*ABOUT THIS TASK*. Where a line of the data holds the word "author", copy that line.

--- STUDY MATERIAL Enclosed Below ---

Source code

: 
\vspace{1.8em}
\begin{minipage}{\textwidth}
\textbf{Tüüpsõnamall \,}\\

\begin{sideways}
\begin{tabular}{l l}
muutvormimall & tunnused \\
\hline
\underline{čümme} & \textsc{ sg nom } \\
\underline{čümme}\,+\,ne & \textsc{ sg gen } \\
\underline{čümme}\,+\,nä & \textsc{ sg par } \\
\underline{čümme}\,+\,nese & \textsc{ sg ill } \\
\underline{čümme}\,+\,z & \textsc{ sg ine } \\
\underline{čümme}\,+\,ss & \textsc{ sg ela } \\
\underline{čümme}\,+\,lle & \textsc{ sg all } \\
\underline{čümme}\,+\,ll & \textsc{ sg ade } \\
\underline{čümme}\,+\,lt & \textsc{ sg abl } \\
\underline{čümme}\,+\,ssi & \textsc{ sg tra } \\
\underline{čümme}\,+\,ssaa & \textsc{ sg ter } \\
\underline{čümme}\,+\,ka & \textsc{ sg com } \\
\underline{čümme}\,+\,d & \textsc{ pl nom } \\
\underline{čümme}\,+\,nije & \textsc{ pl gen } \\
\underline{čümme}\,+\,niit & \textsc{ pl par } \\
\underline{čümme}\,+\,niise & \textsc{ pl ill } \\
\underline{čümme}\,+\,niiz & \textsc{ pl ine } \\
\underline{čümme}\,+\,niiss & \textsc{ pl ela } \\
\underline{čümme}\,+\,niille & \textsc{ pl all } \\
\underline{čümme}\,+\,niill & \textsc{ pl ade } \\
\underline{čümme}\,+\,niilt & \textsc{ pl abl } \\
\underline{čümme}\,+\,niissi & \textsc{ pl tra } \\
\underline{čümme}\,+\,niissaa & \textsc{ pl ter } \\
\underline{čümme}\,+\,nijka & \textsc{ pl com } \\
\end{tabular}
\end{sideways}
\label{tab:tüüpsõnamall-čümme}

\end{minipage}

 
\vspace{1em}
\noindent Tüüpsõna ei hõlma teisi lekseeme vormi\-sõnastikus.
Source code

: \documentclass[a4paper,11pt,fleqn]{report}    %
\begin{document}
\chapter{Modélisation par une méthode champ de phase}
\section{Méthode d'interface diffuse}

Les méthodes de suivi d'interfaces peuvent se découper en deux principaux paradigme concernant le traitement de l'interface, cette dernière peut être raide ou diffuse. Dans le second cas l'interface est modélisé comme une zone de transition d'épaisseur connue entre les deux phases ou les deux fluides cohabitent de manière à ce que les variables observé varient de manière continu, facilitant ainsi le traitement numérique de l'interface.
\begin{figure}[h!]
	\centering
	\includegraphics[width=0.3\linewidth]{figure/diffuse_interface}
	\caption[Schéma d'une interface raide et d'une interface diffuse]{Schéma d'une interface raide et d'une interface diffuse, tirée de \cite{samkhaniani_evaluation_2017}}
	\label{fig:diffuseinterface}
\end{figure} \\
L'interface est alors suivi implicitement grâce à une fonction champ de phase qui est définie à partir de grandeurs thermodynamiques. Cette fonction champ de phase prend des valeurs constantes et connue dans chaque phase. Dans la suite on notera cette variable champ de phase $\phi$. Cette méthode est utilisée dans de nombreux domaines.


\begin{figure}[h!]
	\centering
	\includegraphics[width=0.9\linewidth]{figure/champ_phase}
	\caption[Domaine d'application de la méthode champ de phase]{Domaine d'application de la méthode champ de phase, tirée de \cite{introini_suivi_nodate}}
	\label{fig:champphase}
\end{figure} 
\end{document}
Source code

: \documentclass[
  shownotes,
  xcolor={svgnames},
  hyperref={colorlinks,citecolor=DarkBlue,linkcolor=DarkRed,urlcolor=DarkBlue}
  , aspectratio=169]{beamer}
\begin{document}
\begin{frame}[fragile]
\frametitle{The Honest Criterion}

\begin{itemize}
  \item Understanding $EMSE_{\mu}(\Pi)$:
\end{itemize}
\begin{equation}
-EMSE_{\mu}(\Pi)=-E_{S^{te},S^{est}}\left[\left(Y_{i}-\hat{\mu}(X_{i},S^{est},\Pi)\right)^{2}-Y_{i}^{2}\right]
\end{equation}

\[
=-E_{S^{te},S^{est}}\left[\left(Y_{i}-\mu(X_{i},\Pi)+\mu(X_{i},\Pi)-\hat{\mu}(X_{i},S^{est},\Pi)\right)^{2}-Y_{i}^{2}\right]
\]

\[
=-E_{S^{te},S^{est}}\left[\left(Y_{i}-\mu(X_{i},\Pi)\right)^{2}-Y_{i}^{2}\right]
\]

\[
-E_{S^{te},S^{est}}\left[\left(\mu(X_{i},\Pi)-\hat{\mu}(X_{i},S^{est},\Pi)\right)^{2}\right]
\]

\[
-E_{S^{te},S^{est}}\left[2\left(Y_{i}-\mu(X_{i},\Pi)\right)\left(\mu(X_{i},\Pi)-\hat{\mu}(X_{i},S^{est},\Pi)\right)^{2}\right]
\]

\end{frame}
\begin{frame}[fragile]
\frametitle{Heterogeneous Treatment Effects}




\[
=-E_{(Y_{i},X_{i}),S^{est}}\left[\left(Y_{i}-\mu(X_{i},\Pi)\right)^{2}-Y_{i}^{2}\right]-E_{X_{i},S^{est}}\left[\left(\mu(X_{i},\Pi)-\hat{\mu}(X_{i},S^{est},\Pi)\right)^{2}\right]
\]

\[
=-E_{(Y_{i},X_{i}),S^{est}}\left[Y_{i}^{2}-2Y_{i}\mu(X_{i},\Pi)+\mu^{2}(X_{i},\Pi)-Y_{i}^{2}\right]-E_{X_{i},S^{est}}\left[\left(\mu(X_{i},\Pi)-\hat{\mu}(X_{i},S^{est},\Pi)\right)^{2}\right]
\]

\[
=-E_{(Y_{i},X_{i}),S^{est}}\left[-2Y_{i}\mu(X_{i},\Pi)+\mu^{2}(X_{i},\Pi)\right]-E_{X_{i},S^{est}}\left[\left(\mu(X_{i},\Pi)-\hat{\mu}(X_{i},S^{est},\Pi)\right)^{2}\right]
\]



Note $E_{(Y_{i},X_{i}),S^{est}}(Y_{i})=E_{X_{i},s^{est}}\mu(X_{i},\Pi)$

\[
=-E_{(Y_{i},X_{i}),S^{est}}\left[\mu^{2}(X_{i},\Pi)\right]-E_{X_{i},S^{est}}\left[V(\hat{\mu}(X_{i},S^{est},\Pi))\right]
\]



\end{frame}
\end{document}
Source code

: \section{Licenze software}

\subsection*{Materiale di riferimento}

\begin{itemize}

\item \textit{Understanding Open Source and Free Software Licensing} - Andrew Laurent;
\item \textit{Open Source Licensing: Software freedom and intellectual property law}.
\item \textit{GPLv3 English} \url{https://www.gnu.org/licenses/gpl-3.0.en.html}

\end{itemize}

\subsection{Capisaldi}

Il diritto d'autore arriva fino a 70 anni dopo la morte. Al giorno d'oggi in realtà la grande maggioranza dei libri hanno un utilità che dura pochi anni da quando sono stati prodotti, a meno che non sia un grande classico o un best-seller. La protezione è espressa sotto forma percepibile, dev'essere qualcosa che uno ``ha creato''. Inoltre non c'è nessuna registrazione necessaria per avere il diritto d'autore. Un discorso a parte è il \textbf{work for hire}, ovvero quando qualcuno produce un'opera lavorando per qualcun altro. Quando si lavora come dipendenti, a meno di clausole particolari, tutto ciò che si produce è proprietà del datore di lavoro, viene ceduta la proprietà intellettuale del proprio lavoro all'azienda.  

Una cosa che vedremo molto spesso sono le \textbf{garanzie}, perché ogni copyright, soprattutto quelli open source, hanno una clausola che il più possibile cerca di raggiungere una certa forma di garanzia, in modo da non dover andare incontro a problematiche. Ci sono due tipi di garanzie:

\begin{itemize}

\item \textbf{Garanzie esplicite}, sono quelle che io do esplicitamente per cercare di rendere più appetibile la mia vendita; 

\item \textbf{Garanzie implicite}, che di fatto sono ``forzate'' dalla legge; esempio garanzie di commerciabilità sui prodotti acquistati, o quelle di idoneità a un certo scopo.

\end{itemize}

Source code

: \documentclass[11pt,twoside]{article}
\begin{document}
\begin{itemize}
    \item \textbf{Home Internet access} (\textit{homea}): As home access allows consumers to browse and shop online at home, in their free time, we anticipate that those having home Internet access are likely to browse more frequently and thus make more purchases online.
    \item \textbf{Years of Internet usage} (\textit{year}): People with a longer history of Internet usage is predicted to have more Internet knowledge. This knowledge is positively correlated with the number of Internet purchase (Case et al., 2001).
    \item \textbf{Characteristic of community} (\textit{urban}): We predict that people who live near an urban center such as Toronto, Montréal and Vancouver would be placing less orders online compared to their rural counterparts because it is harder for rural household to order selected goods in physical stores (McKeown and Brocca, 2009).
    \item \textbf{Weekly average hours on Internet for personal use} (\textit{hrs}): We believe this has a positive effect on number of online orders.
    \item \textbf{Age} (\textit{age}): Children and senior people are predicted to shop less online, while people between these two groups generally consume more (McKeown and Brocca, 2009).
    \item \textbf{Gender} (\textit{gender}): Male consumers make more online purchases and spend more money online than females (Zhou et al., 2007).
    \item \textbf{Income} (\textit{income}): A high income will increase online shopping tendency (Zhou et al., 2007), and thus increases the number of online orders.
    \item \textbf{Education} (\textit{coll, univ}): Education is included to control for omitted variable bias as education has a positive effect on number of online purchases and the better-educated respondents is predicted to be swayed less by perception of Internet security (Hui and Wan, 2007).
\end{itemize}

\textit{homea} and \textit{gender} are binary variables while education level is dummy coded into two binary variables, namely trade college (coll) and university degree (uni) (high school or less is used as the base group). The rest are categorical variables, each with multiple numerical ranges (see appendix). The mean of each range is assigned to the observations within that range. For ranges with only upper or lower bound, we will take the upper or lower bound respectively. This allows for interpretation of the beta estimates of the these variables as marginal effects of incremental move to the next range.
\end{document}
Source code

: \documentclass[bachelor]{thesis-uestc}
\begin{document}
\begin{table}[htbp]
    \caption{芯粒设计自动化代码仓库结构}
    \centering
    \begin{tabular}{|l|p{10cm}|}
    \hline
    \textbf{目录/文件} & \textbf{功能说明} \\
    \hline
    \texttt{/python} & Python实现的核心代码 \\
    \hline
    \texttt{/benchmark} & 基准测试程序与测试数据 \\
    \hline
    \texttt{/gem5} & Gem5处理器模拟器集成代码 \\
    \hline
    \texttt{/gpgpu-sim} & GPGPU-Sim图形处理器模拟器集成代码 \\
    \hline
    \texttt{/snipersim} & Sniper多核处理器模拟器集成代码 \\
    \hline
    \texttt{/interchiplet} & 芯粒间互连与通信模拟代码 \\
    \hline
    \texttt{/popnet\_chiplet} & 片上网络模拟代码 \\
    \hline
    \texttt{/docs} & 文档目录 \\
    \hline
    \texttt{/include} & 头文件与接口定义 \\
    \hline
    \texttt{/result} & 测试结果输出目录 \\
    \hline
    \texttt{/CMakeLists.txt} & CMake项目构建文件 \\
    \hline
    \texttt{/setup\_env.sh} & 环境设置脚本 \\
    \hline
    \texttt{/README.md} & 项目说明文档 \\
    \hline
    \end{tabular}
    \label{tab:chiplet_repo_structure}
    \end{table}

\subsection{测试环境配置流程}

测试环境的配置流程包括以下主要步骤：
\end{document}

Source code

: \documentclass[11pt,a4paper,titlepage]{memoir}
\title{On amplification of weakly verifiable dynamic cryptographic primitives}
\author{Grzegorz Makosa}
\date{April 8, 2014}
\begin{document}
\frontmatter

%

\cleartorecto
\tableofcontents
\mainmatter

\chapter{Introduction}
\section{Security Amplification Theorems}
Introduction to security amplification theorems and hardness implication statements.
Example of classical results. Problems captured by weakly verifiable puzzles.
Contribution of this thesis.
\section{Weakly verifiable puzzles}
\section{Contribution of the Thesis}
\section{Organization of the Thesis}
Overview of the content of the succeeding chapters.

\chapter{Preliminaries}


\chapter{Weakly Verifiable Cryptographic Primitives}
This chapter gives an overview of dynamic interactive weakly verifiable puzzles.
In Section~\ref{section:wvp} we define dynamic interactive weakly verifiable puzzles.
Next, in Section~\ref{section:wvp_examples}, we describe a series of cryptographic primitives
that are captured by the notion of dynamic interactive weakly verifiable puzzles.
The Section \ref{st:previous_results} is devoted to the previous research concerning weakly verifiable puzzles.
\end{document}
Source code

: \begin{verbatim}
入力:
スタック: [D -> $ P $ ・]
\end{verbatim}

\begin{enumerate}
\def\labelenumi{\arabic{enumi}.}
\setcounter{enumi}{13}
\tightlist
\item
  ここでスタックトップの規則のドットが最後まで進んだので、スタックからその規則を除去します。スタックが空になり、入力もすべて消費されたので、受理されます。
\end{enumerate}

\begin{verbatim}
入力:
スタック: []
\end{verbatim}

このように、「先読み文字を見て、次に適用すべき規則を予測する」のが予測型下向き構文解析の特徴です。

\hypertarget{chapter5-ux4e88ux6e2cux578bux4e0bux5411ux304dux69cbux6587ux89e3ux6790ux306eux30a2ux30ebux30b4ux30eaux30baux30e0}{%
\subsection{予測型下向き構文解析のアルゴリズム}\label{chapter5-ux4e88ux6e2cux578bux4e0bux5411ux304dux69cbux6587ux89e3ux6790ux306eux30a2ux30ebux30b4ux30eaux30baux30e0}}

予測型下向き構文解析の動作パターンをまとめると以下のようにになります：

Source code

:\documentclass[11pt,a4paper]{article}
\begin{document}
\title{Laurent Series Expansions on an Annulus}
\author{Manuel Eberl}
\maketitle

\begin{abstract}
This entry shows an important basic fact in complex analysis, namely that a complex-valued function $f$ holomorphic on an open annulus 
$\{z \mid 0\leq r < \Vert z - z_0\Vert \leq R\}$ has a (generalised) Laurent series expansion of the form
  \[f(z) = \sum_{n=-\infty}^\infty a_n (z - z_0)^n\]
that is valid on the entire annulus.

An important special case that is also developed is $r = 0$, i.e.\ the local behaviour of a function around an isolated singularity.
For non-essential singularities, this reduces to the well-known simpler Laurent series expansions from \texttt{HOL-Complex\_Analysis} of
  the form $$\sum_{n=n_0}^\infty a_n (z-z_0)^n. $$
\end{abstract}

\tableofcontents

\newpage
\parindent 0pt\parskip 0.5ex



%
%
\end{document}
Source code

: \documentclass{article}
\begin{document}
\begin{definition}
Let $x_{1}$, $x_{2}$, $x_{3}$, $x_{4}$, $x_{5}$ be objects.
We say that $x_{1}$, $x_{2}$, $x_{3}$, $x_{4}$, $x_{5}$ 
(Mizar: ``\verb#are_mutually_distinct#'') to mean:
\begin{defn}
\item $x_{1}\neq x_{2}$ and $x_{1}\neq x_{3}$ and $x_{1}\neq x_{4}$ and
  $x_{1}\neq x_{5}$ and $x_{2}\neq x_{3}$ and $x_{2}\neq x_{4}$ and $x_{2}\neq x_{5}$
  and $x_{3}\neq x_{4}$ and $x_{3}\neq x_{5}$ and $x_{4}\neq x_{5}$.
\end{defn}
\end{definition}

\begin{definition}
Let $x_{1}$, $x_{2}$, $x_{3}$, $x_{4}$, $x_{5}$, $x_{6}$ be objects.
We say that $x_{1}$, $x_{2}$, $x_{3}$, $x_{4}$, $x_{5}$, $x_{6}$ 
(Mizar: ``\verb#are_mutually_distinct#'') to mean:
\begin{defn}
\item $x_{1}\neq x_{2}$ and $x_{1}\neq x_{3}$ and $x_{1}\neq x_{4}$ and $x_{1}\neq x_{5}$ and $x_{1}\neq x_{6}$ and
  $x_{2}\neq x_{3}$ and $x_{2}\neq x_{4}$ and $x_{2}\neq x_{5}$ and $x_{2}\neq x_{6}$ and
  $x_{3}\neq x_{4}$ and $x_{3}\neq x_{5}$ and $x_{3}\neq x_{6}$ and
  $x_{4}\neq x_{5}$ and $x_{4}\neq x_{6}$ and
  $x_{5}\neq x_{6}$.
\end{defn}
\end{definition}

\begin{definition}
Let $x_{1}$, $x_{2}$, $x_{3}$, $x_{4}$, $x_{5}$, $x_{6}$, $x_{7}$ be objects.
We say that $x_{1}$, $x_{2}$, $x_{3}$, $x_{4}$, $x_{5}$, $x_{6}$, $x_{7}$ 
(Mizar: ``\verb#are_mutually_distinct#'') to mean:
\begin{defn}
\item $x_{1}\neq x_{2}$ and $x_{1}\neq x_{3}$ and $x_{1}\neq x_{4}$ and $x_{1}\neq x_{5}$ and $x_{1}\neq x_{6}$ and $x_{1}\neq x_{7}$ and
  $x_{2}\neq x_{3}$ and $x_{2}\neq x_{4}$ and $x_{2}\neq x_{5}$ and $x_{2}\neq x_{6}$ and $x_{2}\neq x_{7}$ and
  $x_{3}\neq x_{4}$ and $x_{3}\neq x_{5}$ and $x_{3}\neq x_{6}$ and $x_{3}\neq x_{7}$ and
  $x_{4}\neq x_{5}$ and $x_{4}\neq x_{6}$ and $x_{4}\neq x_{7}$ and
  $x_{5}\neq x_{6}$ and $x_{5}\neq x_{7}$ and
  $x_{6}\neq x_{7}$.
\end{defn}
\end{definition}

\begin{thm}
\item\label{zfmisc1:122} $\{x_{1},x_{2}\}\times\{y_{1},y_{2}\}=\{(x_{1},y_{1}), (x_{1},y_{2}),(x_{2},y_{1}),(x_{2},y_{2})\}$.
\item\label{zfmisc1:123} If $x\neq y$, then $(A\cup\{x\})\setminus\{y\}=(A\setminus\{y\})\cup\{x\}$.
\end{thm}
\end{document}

--- End of Enclosed STUDY MATERIAL ---

*ANSWER BELOW*.
\author{Grzegorz Makosa}
\author{Manuel Eberl}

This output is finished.